Before reboot, I unplug WAN, with WAN2 plugged in, after reboot, WAN2 experiences a few times of UP/DOWN events and then…...gets DHCP offer from ISP2! And I tried to plugin WAN, alright nothing goes wrong!I thought the story should end here, but not really....
After setting up dual WAN load balancing + fail over, I did a test and.....unplug & plug WAN to test failover, working flawlessly. But when it comes to WAN2, sorry no hope, I get the same issue, em5 disconnects every few seconds, I keep tracing /tmp/em5_output, I found that it does receive DHCP offer from my ISP2 GPON, but just a few second later it disconnects without any error showing up.
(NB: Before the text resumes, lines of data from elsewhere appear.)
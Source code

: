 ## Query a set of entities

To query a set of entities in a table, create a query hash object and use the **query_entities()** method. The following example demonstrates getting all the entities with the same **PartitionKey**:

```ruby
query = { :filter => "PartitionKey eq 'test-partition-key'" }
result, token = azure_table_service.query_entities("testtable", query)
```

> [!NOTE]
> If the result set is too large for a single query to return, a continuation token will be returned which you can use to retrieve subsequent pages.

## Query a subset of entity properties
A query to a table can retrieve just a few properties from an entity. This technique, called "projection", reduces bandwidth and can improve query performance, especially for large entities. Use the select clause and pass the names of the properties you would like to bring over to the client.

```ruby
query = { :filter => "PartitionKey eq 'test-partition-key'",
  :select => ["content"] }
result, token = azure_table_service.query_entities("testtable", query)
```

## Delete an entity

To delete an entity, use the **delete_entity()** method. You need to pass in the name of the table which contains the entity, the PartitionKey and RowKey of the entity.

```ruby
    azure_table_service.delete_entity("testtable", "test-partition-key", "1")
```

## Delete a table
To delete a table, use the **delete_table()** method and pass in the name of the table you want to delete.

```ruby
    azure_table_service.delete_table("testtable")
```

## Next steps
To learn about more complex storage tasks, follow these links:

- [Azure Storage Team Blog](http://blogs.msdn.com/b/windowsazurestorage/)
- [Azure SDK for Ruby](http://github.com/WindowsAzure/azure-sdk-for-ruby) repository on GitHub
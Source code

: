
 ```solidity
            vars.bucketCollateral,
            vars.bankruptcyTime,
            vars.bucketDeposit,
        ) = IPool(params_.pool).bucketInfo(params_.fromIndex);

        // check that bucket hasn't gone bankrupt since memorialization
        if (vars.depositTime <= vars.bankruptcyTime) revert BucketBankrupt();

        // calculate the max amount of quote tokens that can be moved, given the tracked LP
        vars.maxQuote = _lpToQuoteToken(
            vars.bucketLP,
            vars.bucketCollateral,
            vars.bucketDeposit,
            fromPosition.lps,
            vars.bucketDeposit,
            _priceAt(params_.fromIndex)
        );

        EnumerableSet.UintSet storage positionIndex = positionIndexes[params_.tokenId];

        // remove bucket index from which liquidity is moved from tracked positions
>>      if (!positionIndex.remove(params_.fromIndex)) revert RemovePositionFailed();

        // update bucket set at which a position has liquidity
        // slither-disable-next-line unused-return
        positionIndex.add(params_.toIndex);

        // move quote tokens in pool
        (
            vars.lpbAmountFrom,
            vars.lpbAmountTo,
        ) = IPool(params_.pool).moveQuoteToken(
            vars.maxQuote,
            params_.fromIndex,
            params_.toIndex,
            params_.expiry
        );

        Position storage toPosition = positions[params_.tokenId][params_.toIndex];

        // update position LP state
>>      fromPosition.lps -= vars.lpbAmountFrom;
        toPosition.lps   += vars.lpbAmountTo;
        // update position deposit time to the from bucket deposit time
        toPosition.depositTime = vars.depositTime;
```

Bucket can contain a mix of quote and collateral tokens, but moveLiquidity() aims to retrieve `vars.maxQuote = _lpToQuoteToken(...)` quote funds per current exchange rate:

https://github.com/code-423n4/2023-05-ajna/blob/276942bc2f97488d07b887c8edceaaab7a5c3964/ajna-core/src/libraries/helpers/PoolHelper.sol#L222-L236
I keep everything plugged in and reboot again, everything comes up. Now I know that if I unplug WAN2 again, I have to reboot again.... :-\
Something I observed while system is dealing with WAN2: The pfSense GUI takes much longer time to respond to my clicks, as long as WAN2 doesn't have any link flapping issue, GUI access is extremely fast, I checked from console and do not see anything pulling system resources.
Forgot to mention, my setup is a Celeron 1037U + 2GB DDR3 + 6 x Intel 82583V GbE card, plus 2GB CF card installed 2.2.1 nanobsd version.